Data for processing:
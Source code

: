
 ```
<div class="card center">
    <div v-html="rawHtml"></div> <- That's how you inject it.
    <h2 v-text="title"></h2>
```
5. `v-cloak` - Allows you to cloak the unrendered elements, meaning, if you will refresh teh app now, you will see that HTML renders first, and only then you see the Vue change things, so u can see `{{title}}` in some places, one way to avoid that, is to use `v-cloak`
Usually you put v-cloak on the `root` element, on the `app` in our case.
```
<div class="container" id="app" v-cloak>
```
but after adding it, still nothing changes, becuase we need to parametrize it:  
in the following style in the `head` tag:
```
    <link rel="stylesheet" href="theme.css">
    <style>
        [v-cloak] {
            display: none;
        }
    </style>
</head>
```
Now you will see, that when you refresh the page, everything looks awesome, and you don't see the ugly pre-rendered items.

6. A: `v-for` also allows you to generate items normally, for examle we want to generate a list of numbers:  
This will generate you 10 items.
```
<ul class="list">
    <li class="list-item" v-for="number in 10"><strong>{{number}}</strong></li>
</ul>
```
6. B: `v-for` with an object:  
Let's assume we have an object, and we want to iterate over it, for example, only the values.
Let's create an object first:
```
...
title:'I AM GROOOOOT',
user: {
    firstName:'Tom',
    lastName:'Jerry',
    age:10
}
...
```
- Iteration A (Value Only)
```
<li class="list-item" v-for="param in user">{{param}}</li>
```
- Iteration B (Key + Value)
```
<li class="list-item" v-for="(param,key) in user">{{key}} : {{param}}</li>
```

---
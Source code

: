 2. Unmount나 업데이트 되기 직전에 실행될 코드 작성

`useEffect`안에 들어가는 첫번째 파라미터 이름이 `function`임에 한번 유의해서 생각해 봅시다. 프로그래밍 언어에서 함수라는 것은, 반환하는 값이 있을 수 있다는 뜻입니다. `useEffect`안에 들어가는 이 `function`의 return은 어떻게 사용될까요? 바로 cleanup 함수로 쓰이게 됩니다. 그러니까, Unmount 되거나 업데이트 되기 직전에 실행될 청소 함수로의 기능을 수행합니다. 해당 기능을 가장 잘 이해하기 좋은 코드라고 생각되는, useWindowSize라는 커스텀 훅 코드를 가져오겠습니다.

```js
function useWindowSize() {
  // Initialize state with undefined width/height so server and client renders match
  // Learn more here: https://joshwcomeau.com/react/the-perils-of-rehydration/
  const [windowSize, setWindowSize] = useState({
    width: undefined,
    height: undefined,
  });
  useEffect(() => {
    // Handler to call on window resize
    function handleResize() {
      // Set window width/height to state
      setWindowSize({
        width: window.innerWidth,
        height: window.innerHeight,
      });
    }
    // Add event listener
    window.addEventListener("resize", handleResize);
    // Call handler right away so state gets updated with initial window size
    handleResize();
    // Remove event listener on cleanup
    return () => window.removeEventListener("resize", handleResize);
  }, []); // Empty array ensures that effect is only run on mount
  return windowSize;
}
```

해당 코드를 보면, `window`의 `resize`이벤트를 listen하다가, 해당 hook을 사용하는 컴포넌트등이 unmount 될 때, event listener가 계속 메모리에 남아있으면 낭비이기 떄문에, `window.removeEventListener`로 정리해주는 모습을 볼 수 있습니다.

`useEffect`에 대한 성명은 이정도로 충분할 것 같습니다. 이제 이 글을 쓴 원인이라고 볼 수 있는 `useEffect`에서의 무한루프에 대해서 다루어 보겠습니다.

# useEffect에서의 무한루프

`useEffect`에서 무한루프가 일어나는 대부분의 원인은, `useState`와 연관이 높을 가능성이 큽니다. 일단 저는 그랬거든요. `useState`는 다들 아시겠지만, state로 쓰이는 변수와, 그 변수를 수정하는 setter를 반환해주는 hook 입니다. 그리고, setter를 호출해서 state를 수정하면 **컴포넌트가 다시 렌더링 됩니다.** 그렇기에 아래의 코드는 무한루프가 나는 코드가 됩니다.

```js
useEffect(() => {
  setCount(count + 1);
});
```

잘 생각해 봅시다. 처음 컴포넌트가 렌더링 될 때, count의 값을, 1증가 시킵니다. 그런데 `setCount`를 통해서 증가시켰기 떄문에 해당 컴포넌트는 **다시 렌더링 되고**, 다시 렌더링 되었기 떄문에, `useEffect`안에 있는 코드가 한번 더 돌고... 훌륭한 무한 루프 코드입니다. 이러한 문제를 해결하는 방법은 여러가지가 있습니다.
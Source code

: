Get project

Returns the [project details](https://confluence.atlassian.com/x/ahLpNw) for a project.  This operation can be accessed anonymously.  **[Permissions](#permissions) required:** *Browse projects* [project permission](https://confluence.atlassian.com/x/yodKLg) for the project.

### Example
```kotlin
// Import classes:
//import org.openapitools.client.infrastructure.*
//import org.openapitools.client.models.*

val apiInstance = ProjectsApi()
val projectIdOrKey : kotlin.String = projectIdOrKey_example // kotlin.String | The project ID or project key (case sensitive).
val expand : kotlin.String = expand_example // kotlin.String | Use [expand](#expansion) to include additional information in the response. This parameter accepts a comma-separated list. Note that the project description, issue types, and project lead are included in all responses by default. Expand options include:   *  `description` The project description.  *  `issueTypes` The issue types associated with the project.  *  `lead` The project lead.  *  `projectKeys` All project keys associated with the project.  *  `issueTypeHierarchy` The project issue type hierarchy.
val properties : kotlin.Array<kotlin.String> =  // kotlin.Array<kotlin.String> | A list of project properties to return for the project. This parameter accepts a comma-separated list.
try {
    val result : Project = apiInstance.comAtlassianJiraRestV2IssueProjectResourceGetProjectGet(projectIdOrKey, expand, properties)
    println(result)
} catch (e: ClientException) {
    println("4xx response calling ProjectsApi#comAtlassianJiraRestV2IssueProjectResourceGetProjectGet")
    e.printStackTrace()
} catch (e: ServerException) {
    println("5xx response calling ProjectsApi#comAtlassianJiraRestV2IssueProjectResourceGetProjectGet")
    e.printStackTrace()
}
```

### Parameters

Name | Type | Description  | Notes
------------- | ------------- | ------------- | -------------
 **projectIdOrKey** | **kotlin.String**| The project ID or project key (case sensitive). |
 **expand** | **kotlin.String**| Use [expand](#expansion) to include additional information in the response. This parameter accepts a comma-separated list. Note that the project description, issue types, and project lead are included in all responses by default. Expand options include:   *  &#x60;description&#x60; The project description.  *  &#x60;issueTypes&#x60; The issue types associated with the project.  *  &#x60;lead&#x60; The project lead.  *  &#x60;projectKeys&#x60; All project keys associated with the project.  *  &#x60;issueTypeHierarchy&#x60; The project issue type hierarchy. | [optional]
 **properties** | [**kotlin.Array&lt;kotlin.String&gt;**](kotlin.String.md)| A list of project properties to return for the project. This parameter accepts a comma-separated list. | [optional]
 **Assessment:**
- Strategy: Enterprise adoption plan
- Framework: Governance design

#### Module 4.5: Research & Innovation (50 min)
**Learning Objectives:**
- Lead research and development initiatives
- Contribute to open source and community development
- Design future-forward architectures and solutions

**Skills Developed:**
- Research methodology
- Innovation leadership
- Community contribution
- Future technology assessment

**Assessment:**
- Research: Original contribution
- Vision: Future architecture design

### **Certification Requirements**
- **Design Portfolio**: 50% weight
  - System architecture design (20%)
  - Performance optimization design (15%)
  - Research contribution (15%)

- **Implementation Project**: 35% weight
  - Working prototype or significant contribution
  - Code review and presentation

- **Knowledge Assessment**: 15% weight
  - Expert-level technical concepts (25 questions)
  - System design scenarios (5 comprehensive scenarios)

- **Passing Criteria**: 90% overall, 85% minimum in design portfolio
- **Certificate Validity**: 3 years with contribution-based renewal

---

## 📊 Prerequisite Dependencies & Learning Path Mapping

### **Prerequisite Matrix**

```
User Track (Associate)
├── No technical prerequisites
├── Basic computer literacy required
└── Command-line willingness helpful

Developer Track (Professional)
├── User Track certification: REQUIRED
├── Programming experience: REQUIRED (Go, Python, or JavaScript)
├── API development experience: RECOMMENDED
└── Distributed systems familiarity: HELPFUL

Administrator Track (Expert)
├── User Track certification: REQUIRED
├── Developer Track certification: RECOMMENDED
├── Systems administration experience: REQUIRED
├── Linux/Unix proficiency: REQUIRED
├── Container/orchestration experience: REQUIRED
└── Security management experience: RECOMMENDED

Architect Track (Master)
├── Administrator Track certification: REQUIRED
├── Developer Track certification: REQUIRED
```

Work required: Could you transcribe the entries above word for word, from the line with "- Vision: Future architecture design" down to the line with "- **Knowledge Assessment**: 15% weight", keeping both?

Response for this exercise:
- Vision: Future architecture design

### **Certification Requirements**
- **Design Portfolio**: 50% weight
  - System architecture design (20%)
  - Performance optimization design (15%)
  - Research contribution (15%)

- **Implementation Project**: 35% weight
  - Working prototype or significant contribution
  - Code review and presentation

- **Knowledge Assessment**: 15% weight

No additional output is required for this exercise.